Tim sends us, "A way of encoding binary numbers into playing cards that I thought up. It usually allows many more bits than there are cards. The method can also store binary encoded letters of the English alphabet at less than 2 cards per letter on average, and has a theoretical ability to do less than 1 card per letter."

Tim isn't sure if his method of data-compression is novel or not, and neither am I. If you know of related work, please add it in the comments.

The method treats cards as representing a 1 or 0. Its ability to store more data than just 52 bits comes from the way that cards which can have their position deduced by examining the rest of the pack can be taken out and reused to encode more data.

The data in the cards can also be encrypted to the level of a one-time pad.
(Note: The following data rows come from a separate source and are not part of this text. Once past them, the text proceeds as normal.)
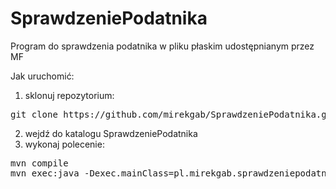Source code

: # SprawdzeniePodatnika
Program do sprawdzenia podatnika w pliku płaskim udostępnianym przez MF

Jak uruchomić:
1. sklonuj repozytorium:
  <pre>git clone https://github.com/mirekgab/SprawdzeniePodatnika.git</pre>
  
2. wejdź do katalogu SprawdzeniePodatnika
3. wykonaj polecenie:
  <pre>mvn compile
mvn exec:java -Dexec.mainClass=pl.mirekgab.sprawdzeniepodatnika.SprawdzeniePodatnika -Dexec.args="dane_testowe.txt 20191121.json"</pre>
I don't know if the method is any use outside of being an interesting mathematical puzzle. It's fairly simple, but I haven't heard of the method anywhere else so I'd be interested to know if I'm the first person to think of it. If not I'd love to know who else has thought of it.

The Implied Card Method for Encoding Data Into Playing Cards. (Thanks, Tim!)
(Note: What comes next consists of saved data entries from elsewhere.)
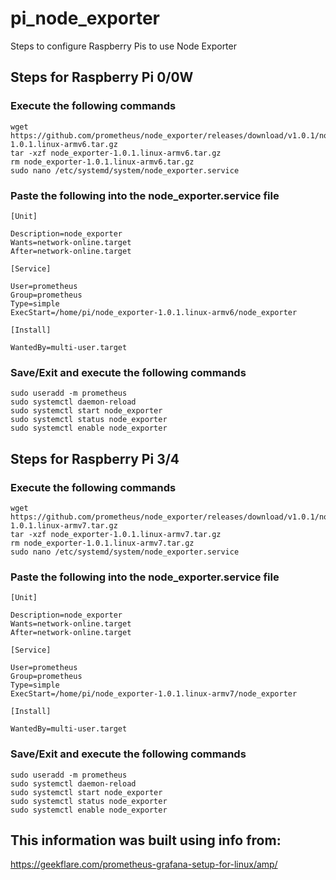 # pi_node_exporter
Steps to configure Raspberry Pis to use Node Exporter

## Steps for Raspberry Pi 0/0W

### Execute the following commands

    wget https://github.com/prometheus/node_exporter/releases/download/v1.0.1/node_exporter-1.0.1.linux-armv6.tar.gz
    tar -xzf node_exporter-1.0.1.linux-armv6.tar.gz
    rm node_exporter-1.0.1.linux-armv6.tar.gz
    sudo nano /etc/systemd/system/node_exporter.service

### Paste the following into the node_exporter.service file

    [Unit]
    
    Description=node_exporter
    Wants=network-online.target
    After=network-online.target
    
    [Service]
    
    User=prometheus
    Group=prometheus
    Type=simple
    ExecStart=/home/pi/node_exporter-1.0.1.linux-armv6/node_exporter
    
    [Install]
    
    WantedBy=multi-user.target

### Save/Exit and execute the following commands

    sudo useradd -m prometheus
    sudo systemctl daemon-reload
    sudo systemctl start node_exporter
    sudo systemctl status node_exporter
    sudo systemctl enable node_exporter

## Steps for Raspberry Pi 3/4

### Execute the following commands

    wget https://github.com/prometheus/node_exporter/releases/download/v1.0.1/node_exporter-1.0.1.linux-armv7.tar.gz
    tar -xzf node_exporter-1.0.1.linux-armv7.tar.gz
    rm node_exporter-1.0.1.linux-armv7.tar.gz
    sudo nano /etc/systemd/system/node_exporter.service

### Paste the following into the node_exporter.service file

    [Unit]
    
    Description=node_exporter
    Wants=network-online.target
    After=network-online.target
    
    [Service]
    
    User=prometheus
    Group=prometheus
    Type=simple
    ExecStart=/home/pi/node_exporter-1.0.1.linux-armv7/node_exporter
    
    [Install]
    
    WantedBy=multi-user.target

### Save/Exit and execute the following commands

    sudo useradd -m prometheus
    sudo systemctl daemon-reload
    sudo systemctl start node_exporter
    sudo systemctl status node_exporter
    sudo systemctl enable node_exporter


## This information was built using info from:
https://geekflare.com/prometheus-grafana-setup-for-linux/amp/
(Image: Six of hearts, a Creative Commons Attribution Share-Alike (2.0) image from leehaywood's photostream)

Notable Replies

  1. I have a way. You take a binary document, express it in base 10, add a decimal point in front and make a notch on a stick that far along the stick (assuming the stick is of unit length)


    All of human knowledge reduced to a notch on a stick!


  2. I wouldn't categorize it as "compression", but yeah, you can actually store a lot of data in the state of a deck of cards. There are 52! possible orderings, which means that you can encode slightly more than 225 bits of data with card order. You could add an extra 52 bits if you encode more information in whether the cards are forwards/backwards.

  3. There are 52! ways to arrange a deck of cards. Any particular arrangement can be seen as the representation of a number written in a variable base system. The rightmost digit is units, and it has 52 possible numerals from 0 to 51. The next digit to the left is 52s, and its possible numerals are 0 to 50. The next digit to the left is (52 x 51)'s, and its possible numerals are 0 to 49. The next digit to the left is (52 x 51 x 50)'s, and its possible numerals are 0 to 48. (To pull this off, number your cards zero to 51; as you use each one, renumber the rest to eliminate the gap.)

    Thus, we can encode any integer between 0 and (52! -1) with a deck of cards. That's ln(52!) / ln(2) bits, which gives us 225 bits free and clear. What sort of message you can wedge into 225 bits is a separate problem than how many bits a deck of playing cards can represent, but with no compression at all, 5 bits a character gives us 26 letters plus a little punctuation, and our 225 bits gets us 45 of these characters.

  4. You assumed it was more than that? Hubris.